The National Football League Players Association has filed a legal grievance against the National Football League over the league's new policy toward the national anthem.
The new league policy, put in place for the 2018 season, says that players are allowed to stay in their locker rooms for the anthem, but if they are on the field, they must "show the anthem and flag 'appropriate respect.' "
The league says teams can set their own rules for such a policy, but that teams would be fined if players on the field for the anthem do not show "appropriate respect."
The NFLPA shared this statement about their grievance.
The beginnings of the national rancor over the issue started with the 2016 Packers-49ers preseason game where Milwaukee native Colin Kaepernick, then a quarterback with the 49ers, sat down during the anthem to protest about social issues, particularly police treatment of minorities.

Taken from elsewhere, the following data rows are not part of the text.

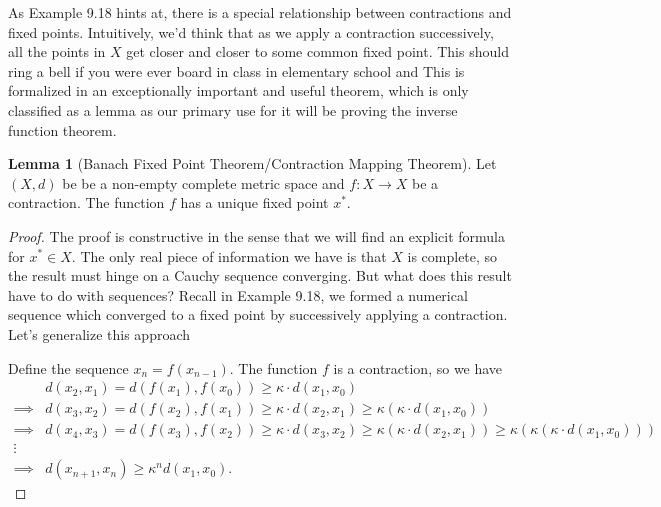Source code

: \documentclass{article}
\theoremstyle{definition}
\newtheorem{lemma}{Lemma}[section]
\begin{document}
	As Example 9.18 hints at, there is a special relationship between contractions and fixed points. Intuitively, we'd think that as we apply a contraction successively, all the points in $ X $ get closer and closer to some common fixed point. This should ring a bell if you were ever board in class in elementary school and This is formalized in an exceptionally important and useful theorem, which is only classified as a lemma as our primary use for it will be proving the inverse function theorem. 
	\begin{lemma}[Banach Fixed Point Theorem/Contraction Mapping Theorem]
		Let $ (X,d) $ be be a non-empty complete metric space and $ f:X\to X $ be a contraction. The function $ f $ has a unique fixed point $ x^*  $. 
	\end{lemma} 
	\begin{proof}
		The proof is constructive in the sense that we will find an explicit formula for $ x^*\in X $. The only real piece of information we have is that $ X $ is complete, so the result must hinge on a Cauchy sequence converging. But what does this result have to do with sequences? Recall in Example 9.18, we formed a numerical sequence which converged to a fixed point by successively applying a contraction. Let's generalize this approach
		
		Define the sequence $  x_n = f(x_{n-1}) $. The function $ f $ is a contraction, so we have 
		\begin{align}
			&  d(x_2, x_1) = d(f(x_1), f(x_0))	\ge \kappa\cdot d(x_1, x_0)\nonumber	\\ \implies &
			d(x_3, x_2) = d(f(x_2), f(x_1))	\ge \kappa\cdot d(x_2, x_1)	\ge \kappa (\kappa\cdot d(x_1, x_0)	)\nonumber\\
			\implies &
			d(x_4, x_3) = d(f(x_3), f(x_2))	\ge \kappa\cdot d(x_3, x_2)	\ge \kappa (\kappa\cdot d(x_2, x_1)	) \ge \kappa(\kappa(\kappa\cdot d(x_1, x_0)))\nonumber\\ \vdots \nonumber\\ \implies &  d(x_{n+1}, x_n) \ge \kappa^nd(x_1,x_0).
		\end{align}
		

\end{proof}
\end{document}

Protests with players taking knees soon grew across the NFL the last two years, as the league policy at the time was to strongly encourage but not require players to stand for the anthem as leagues like the NBA do.
The battle over the issue came to a head when President Donald Trump used vulgar language about NFL players and asked NFL teams to be fired. He even suggested after the NFL policy change that players who protest during the anthem "maybe shouldn't be in the country."
Though voting in favor of the new policy, Packers President Mark Murphy has criticized the President's attitude toward players who are protesting.